(Data supplied Opens)
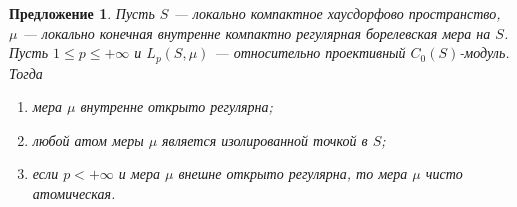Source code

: \documentclass[12pt]{article}
\newtheorem{proposition}[theorem]{Предложение}
\begin{document}
\begin{proposition}\label{LpC0ModNecessCond}  Пусть $S$ --- локально компактное
    хаусдорфово пространство, $\mu$ --- локально конечная внутренне компактно
    регулярная борелевская мера на $S$. Пусть $1\leq p\leq +\infty$ и
    $L_p(S,\mu)$ --- относительно проективный $C_0(S)$-модуль. Тогда
    \begin{enumerate}[label = (\roman*)]
        \item мера $\mu$ внутренне открыто регулярна;

        \item любой атом меры $\mu$ является изолированной точкой в $S$;

        \item если $p<+\infty$ и мера $\mu$ внешне открыто регулярна, то мера
              $\mu$ чисто атомическая.
    \end{enumerate}
\end{proposition}
\end{document}
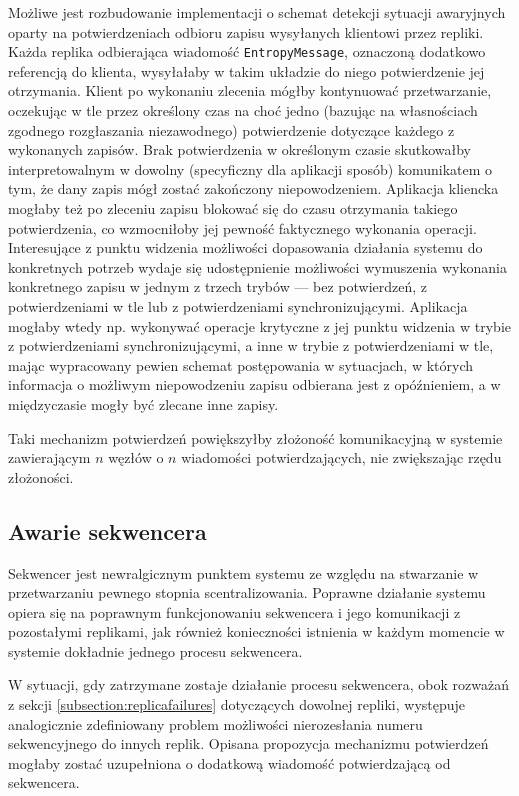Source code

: Możliwe jest rozbudowanie implementacji o schemat detekcji sytuacji awaryjnych oparty na potwierdzeniach odbioru zapisu wysyłanych klientowi przez repliki. Każda replika odbierająca wiadomość \texttt{EntropyMessage}, oznaczoną dodatkowo referencją do klienta, wysyłałaby w takim układzie do niego potwierdzenie jej otrzymania. Klient po wykonaniu zlecenia mógłby kontynuować przetwarzanie, oczekując w tle przez określony czas na choć jedno (bazując na własnościach zgodnego rozgłaszania niezawodnego) potwierdzenie dotyczące każdego z wykonanych zapisów. Brak potwierdzenia w określonym czasie skutkowałby interpretowalnym w dowolny (specyficzny dla aplikacji sposób) komunikatem o tym, że dany zapis mógł zostać zakończony niepowodzeniem. Aplikacja kliencka mogłaby też po zleceniu zapisu blokować się do czasu otrzymania takiego potwierdzenia, co wzmocniłoby jej pewność faktycznego wykonania operacji. Interesujące z punktu widzenia możliwości dopasowania działania systemu do konkretnych potrzeb wydaje się udostępnienie możliwości wymuszenia wykonania konkretnego zapisu w jednym z trzech trybów --- bez potwierdzeń, z potwierdzeniami w tle lub z potwierdzeniami synchronizującymi. Aplikacja mogłaby wtedy np. wykonywać operacje krytyczne z jej punktu widzenia w trybie z potwierdzeniami synchronizującymi, a inne w trybie z potwierdzeniami w tle, mając wypracowany pewien schemat postępowania w sytuacjach, w których informacja o możliwym niepowodzeniu zapisu odbierana jest z opóźnieniem, a w międzyczasie mogły być zlecane inne zapisy.

Taki mechanizm potwierdzeń powiększyłby złożoność komunikacyjną w systemie zawierającym $n$ węzłów o $n$ wiadomości potwierdzających, nie zwiększając rzędu złożoności.

\subsection{Awarie sekwencera} \label{subsection:sequencerfailures}

Sekwencer jest newralgicznym punktem systemu ze względu na stwarzanie w przetwarzaniu pewnego stopnia scentralizowania. Poprawne działanie systemu opiera się na poprawnym funkcjonowaniu sekwencera i jego komunikacji z pozostałymi replikami, jak również konieczności istnienia w każdym momencie w systemie dokładnie jednego procesu sekwencera.

W sytuacji, gdy zatrzymane zostaje działanie procesu sekwencera, obok rozważań z sekcji \ref{subsection:replicafailures} dotyczących dowolnej repliki, występuje analogicznie zdefiniowany problem możliwości nierozesłania numeru sekwencyjnego do innych replik. Opisana propozycja mechanizmu potwierdzeń mogłaby zostać uzupełniona o dodatkową wiadomość potwierdzającą od sekwencera.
(Data supplied Closes)
Problem to solve: An exact reprint of every record is required, with the pictures omitted.

Exercise answer:
Source code

: \documentclass[12pt]{article}
\newtheorem{proposition}[theorem]{Предложение}
\begin{document}
\begin{proposition}\label{LpC0ModNecessCond}  Пусть $S$ --- локально компактное
    хаусдорфово пространство, $\mu$ --- локально конечная внутренне компактно
    регулярная борелевская мера на $S$. Пусть $1\leq p\leq +\infty$ и
    $L_p(S,\mu)$ --- относительно проективный $C_0(S)$-модуль. Тогда
    \begin{enumerate}[label = (\roman*)]
        \item мера $\mu$ внутренне открыто регулярна;

        \item любой атом меры $\mu$ является изолированной точкой в $S$;

        \item если $p<+\infty$ и мера $\mu$ внешне открыто регулярна, то мера
              $\mu$ чисто атомическая.
    \end{enumerate}
\end{proposition}
\end{document}
Source code

: Możliwe jest rozbudowanie implementacji o schemat detekcji sytuacji awaryjnych oparty na potwierdzeniach odbioru zapisu wysyłanych klientowi przez repliki. Każda replika odbierająca wiadomość \texttt{EntropyMessage}, oznaczoną dodatkowo referencją do klienta, wysyłałaby w takim układzie do niego potwierdzenie jej otrzymania. Klient po wykonaniu zlecenia mógłby kontynuować przetwarzanie, oczekując w tle przez określony czas na choć jedno (bazując na własnościach zgodnego rozgłaszania niezawodnego) potwierdzenie dotyczące każdego z wykonanych zapisów. Brak potwierdzenia w określonym czasie skutkowałby interpretowalnym w dowolny (specyficzny dla aplikacji sposób) komunikatem o tym, że dany zapis mógł zostać zakończony niepowodzeniem. Aplikacja kliencka mogłaby też po zleceniu zapisu blokować się do czasu otrzymania takiego potwierdzenia, co wzmocniłoby jej pewność faktycznego wykonania operacji. Interesujące z punktu widzenia możliwości dopasowania działania systemu do konkretnych potrzeb wydaje się udostępnienie możliwości wymuszenia wykonania konkretnego zapisu w jednym z trzech trybów --- bez potwierdzeń, z potwierdzeniami w tle lub z potwierdzeniami synchronizującymi. Aplikacja mogłaby wtedy np. wykonywać operacje krytyczne z jej punktu widzenia w trybie z potwierdzeniami synchronizującymi, a inne w trybie z potwierdzeniami w tle, mając wypracowany pewien schemat postępowania w sytuacjach, w których informacja o możliwym niepowodzeniu zapisu odbierana jest z opóźnieniem, a w międzyczasie mogły być zlecane inne zapisy.

Taki mechanizm potwierdzeń powiększyłby złożoność komunikacyjną w systemie zawierającym $n$ węzłów o $n$ wiadomości potwierdzających, nie zwiększając rzędu złożoności.

\subsection{Awarie sekwencera} \label{subsection:sequencerfailures}

Sekwencer jest newralgicznym punktem systemu ze względu na stwarzanie w przetwarzaniu pewnego stopnia scentralizowania. Poprawne działanie systemu opiera się na poprawnym funkcjonowaniu sekwencera i jego komunikacji z pozostałymi replikami, jak również konieczności istnienia w każdym momencie w systemie dokładnie jednego procesu sekwencera.

W sytuacji, gdy zatrzymane zostaje działanie procesu sekwencera, obok rozważań z sekcji \ref{subsection:replicafailures} dotyczących dowolnej repliki, występuje analogicznie zdefiniowany problem możliwości nierozesłania numeru sekwencyjnego do innych replik. Opisana propozycja mechanizmu potwierdzeń mogłaby zostać uzupełniona o dodatkową wiadomość potwierdzającą od sekwencera.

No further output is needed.